Die acht Alben der experimentellen Phase Battiatos in den Siebzigern zu klassifizieren, ist nicht immer leicht. In der Literatur über ihn werden diese Alben oft nur beiläufig erwähnt und über einen Kamm geschert. Wenn überhaupt, verwendet man die auch hier zugrunde gelegte Unterscheidung der fünf Alben mit Bla.Bla und drei Alben mit Ricordi. Doch auch Battiato wohl geneigte Fans hören kaum Unterschiede beim Vergleich zwischen „Mad.lle Le Gladiator“ (1975) und „L’egitto prima delle sabbie“ (1978) heraus. Auch das gleich zu besprechende „Sulle Corde di Aries“ (1973) klingt bei einem schnellen Anhören sehr ähnlich. Letztendlich rühren diese Unsicherheiten aus den nur mühsam definierbaren Unterschieden zwischen progressivem Rock und klassischer Avantgarde in den Siebzigern her, die einen große gemeinsame Schnittmenge haben. Einige Fakten in Battiatos musikalischer Entwicklung könnten zum besseren Verständnis beitragen. Die ersten beiden Alben bilden sicherlich eine Einheit für sich. 1973 gerät Battiato in eine Krise, kündigt die Zusammenarbeit mit „Frankenstein“ (Gianni Sassi und Sergio Albergoni) auf und nähert sich der Musik Karlheinz Stockhausens an.

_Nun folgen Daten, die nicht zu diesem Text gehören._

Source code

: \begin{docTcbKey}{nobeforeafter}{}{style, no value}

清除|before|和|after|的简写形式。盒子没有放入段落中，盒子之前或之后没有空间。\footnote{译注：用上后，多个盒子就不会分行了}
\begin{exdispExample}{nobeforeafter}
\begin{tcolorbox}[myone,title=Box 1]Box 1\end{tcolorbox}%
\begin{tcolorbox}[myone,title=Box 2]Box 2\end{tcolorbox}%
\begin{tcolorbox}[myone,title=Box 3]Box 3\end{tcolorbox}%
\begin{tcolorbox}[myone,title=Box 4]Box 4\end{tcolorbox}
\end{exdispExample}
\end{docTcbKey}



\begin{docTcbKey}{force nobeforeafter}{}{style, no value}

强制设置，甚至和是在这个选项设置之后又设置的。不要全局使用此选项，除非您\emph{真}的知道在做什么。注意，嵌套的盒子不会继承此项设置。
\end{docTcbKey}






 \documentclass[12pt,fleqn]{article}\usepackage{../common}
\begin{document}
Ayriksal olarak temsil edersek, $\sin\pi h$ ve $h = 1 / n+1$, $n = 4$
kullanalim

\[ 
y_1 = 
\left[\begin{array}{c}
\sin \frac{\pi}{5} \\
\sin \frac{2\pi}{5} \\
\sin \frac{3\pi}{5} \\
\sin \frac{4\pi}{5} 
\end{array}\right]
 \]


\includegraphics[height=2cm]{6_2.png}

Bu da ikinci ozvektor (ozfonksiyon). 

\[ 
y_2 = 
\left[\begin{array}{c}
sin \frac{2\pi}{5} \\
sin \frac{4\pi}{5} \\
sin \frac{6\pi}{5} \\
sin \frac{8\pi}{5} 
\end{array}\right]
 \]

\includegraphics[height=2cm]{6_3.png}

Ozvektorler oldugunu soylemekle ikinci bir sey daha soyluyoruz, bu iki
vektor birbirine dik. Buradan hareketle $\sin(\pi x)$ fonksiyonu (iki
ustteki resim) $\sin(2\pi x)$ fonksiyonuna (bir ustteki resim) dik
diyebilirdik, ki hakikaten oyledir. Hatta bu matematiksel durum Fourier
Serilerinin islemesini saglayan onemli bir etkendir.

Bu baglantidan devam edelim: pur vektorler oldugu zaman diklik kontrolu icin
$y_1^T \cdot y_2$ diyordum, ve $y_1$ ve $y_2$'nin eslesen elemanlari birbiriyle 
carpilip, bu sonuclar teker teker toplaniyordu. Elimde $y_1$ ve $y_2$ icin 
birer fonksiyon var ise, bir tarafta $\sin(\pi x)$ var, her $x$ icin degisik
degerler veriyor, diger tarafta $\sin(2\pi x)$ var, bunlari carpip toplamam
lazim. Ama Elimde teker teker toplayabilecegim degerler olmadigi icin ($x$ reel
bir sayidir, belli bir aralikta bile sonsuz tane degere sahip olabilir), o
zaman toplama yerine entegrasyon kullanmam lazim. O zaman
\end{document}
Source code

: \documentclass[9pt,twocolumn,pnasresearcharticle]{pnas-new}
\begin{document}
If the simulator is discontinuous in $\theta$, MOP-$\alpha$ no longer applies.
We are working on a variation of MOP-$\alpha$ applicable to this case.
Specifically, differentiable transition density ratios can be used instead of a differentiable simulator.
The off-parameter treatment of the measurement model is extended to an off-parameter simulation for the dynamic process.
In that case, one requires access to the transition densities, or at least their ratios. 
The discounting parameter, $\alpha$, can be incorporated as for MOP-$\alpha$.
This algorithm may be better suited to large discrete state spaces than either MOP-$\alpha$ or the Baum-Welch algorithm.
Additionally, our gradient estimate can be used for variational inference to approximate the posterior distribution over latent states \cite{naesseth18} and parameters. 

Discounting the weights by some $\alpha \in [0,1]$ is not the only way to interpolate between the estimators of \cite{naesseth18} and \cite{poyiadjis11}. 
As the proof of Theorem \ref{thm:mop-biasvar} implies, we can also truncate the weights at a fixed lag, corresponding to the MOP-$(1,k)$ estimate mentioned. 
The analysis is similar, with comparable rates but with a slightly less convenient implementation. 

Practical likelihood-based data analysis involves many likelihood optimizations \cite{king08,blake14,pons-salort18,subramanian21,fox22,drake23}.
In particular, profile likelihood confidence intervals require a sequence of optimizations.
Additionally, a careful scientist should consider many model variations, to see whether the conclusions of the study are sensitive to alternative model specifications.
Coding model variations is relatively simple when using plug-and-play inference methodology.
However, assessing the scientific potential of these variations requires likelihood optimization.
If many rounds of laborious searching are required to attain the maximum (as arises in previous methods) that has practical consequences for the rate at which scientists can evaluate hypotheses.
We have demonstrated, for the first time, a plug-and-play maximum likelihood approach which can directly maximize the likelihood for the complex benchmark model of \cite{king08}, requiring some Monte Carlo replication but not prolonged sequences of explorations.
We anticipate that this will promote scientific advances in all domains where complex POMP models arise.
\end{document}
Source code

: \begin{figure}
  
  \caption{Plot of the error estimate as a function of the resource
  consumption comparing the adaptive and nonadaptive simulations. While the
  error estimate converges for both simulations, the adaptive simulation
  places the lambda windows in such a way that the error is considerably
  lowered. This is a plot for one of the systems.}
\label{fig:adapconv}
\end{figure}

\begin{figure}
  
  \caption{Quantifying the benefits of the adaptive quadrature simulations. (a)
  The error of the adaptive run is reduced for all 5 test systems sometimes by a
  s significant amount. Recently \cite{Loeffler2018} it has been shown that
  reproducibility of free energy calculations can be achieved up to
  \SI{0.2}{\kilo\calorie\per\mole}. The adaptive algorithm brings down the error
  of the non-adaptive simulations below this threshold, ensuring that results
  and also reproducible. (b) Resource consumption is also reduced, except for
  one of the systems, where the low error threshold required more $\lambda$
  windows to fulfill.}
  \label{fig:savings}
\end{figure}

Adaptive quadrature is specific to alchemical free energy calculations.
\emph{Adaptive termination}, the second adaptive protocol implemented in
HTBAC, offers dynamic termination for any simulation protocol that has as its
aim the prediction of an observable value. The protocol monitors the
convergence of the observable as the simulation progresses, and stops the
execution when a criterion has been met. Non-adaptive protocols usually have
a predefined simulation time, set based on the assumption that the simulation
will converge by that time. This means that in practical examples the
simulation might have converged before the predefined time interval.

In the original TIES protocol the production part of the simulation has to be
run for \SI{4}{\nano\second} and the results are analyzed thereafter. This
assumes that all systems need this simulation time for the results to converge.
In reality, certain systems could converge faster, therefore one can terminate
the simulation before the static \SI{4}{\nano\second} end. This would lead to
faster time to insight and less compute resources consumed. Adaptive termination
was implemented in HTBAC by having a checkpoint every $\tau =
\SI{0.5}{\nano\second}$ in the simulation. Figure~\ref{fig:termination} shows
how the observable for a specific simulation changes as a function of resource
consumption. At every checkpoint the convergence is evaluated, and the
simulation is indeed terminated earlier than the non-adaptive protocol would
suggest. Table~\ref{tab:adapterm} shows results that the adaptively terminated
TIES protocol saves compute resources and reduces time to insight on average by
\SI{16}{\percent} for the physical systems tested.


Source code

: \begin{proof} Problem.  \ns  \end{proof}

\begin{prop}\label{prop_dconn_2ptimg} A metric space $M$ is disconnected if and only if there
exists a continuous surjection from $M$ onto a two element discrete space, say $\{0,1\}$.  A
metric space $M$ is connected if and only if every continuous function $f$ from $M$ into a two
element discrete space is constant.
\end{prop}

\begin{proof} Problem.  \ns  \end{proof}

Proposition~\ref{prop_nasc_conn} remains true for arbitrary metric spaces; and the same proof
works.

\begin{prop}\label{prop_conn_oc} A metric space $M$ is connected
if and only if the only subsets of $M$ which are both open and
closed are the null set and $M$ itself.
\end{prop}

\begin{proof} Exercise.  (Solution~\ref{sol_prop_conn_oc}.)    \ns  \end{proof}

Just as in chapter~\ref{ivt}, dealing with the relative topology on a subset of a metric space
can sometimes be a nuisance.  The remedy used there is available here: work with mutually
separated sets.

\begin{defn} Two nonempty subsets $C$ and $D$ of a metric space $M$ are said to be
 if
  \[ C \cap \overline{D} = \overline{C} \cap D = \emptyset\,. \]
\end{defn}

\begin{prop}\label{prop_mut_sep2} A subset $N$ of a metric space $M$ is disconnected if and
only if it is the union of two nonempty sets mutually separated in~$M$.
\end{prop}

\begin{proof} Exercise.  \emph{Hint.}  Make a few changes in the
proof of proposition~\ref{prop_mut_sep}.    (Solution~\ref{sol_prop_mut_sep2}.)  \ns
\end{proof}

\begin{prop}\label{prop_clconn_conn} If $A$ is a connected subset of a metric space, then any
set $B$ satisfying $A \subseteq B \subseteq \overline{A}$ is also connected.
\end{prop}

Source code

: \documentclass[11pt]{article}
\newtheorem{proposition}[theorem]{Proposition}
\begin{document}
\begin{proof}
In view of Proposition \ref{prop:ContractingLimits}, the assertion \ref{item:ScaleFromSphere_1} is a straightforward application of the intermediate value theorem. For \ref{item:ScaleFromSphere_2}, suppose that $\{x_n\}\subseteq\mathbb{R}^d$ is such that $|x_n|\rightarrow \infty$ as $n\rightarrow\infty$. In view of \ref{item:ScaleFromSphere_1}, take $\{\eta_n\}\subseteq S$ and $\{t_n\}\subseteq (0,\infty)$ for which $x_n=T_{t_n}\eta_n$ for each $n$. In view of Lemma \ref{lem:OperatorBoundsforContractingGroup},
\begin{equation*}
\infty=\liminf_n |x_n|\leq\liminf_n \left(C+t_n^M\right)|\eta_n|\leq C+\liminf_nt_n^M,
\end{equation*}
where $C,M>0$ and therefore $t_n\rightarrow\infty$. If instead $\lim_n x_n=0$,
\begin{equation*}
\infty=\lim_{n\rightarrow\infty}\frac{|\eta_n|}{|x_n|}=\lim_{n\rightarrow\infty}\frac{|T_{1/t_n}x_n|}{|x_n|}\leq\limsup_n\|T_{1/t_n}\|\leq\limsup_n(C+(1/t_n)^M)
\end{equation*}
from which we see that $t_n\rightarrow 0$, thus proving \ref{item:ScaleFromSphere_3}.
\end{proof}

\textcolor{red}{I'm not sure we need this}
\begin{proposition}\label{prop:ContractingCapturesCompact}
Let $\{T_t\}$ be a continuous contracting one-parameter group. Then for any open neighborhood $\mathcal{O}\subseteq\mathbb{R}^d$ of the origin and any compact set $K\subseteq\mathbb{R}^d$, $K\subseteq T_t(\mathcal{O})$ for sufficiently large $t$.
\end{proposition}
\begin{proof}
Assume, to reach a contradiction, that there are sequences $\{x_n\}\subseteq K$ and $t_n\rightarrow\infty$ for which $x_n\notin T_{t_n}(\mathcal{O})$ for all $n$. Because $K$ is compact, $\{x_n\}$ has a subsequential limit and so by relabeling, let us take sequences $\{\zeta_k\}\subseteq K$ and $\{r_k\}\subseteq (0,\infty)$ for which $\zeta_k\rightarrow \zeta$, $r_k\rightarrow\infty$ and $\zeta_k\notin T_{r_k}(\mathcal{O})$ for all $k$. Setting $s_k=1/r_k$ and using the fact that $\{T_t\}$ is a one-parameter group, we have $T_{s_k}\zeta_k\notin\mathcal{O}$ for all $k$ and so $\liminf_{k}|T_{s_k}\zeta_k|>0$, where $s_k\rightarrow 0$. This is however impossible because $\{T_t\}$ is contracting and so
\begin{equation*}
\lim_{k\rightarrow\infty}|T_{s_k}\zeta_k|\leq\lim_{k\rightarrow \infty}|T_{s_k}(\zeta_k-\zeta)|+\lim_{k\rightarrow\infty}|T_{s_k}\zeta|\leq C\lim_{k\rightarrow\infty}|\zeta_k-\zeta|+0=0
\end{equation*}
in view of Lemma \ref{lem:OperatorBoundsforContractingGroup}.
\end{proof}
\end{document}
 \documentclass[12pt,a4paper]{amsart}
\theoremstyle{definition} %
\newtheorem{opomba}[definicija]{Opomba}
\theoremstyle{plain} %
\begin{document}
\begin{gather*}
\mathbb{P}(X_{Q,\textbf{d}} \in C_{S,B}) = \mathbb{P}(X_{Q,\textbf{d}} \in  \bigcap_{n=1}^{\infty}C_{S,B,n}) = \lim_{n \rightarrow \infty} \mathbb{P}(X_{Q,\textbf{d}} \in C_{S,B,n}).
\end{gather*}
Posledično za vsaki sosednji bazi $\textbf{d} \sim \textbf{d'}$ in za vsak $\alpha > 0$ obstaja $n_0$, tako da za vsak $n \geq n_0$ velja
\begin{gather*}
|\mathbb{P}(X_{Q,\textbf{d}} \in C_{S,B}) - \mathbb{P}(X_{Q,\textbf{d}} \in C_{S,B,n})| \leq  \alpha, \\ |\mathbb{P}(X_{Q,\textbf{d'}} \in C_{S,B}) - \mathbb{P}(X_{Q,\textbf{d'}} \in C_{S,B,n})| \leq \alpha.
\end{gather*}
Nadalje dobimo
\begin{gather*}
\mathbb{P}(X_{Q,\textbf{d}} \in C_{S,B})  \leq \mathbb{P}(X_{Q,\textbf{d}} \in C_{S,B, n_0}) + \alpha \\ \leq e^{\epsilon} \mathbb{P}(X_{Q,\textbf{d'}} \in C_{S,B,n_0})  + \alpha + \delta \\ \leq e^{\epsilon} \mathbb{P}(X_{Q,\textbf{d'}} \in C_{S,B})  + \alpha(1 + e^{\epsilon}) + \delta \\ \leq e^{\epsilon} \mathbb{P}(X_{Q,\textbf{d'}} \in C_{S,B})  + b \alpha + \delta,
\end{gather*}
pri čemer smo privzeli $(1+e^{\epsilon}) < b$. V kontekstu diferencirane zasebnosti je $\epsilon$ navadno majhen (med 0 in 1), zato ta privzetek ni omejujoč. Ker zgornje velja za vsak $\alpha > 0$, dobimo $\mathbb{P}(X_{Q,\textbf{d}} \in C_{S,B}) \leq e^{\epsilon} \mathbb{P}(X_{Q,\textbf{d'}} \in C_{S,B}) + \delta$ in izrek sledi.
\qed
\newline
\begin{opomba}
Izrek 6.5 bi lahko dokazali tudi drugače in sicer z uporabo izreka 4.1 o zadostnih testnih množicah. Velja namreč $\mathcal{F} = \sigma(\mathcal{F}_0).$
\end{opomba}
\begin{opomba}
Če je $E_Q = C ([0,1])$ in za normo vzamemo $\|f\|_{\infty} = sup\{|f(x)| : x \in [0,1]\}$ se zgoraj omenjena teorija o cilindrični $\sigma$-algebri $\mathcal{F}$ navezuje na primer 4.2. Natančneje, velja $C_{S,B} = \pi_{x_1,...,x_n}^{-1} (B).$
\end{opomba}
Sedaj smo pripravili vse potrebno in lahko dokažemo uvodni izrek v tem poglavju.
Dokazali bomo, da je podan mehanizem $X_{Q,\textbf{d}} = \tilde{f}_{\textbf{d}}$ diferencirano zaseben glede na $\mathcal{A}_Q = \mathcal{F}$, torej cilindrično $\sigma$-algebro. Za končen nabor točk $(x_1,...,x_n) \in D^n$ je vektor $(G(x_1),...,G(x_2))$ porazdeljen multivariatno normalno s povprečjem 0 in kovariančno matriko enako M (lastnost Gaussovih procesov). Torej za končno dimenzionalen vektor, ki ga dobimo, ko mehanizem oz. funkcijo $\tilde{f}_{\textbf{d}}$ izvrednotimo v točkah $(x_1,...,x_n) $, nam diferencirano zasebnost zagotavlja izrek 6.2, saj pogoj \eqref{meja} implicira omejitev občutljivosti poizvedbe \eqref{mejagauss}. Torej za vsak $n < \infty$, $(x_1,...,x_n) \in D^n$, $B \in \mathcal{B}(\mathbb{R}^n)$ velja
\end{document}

Für eine bestimmte Zeit sind wir Freunde gewesen. Sagen wir von 1972 bis 1975, drei Jahre, während derer wir uns getroffen haben. Ich war auch Gast bei ihm in Deutschland, in Kürten, in der Nähe Kölns . 12
Neben der Annäherung an die Minimalmusik und klassische Avantgarde, verstärkt Battiato auch seine Suche für ihn überzeugender spiritueller Antworten. Es ist nicht ganz klar, wann genau er mit der esoterischen Welt Gurdjieffs (1866-1949) in Berührung kommt. In einem (frühen) Interview mit dem Privatsender „Rete Quattro“ spricht er vom Jahr 1975 13. Andere Quellen geben das Jahr 1977 an.
Den wirklichen Wechsel in meinem Leben, den größten, verdanke ich der Entdeckung Gurdjieffs. Ganz allein, als wilder Autodidakt, hatte ich das kenngelernt, was im Westen transzendentale Meditation genannt wird. Ich hatte schon einen inneren Weg zurückgelegt, aber bei der Weltanschauung Gurdjieffs sah ich ein System realisiert, das ich schon vorausgeahnt und kennengelernt hatte. In einem einzigen Moment erkannte ich alles. Es gibt viele Wege, es gibt die heilige Teresa und den heiligen Franziskus; dem System von Gurdjieff fühlte ich mich ganz nah. Eine Art von Sufismus, der im Westen praktiziert wird, innerhalb einer Konsumgesellschaft . 14
Battiato lernt Gurdjieff nicht direkt, sondern über das Buch eines seiner Schüler kennen: P.S. Ouspenskys „Auf der Suche nach dem Wunderbaren. Fragmente einer unbekannten Lehre“ (1949).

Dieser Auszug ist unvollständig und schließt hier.